Monthly Archives: September 2011
The sky today as I took the long way home from the chiropractor. I’ve spent a small fortune over the last 4-weeks just trying to let go of panic and pain. I try to tell myself I am right where I need to be. I am trying to let go of pain, worry, anxiety. I feel best out-of-doors. There I can breathe a little better. I hate to whine. But I hate feeling alone with the unknown as well. So forgive me. And instead join me in creating release of dis-ease. Today, I am peeling back the layers.
Last weekend I was able to get close enough to the Great Blue Heron. I believe he appeared to remind me that through nature I will find answers. I am trying to relieve tension and panic. May my guides lead me back to a path of whole health and assist me in my pursuit of abundance.

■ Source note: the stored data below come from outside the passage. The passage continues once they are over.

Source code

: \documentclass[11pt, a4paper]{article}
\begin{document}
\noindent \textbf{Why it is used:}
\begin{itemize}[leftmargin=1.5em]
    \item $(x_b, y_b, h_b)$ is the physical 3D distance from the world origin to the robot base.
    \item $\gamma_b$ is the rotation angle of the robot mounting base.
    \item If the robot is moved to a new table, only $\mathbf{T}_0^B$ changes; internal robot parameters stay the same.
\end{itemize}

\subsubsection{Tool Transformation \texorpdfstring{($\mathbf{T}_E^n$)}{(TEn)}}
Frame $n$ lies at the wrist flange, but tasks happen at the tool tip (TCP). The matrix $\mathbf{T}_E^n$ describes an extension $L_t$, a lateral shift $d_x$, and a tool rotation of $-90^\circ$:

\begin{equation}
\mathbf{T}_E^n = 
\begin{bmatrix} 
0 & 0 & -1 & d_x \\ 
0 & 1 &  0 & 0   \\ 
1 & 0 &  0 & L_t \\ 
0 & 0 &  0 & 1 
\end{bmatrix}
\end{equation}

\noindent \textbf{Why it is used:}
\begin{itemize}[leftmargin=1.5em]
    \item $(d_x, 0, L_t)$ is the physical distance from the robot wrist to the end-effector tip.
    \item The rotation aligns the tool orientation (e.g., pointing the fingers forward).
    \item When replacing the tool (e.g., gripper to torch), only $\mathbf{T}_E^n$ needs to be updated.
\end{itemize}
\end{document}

Full Moon Dreamboard, September 2011– Where do I find myself this month? Fighting hives and panic attacks feeling like I’ve failed to maintain a vision and bring it forward. I feel trapped by my “job” and distant from my “dreams.” This dreamboard almost did not happen. My life so full that I am constricted and too busy. I decided to drop all the things I am responsible for and to take an hour this morning to envision and breathe. I need to both make space and find my space. “Find your calling and write the next chapter,” says my dreamboard. “I know what I am capable of and I don’t want to sell myself short.”
I don’t have to have all the answers, today. I don’t even have to have control, today. I just have to remember that I am capable and I can write the next chapter and as I write the answers will come like words in a dream or a tune that repeats softly in my ear…and so you are…and so you are!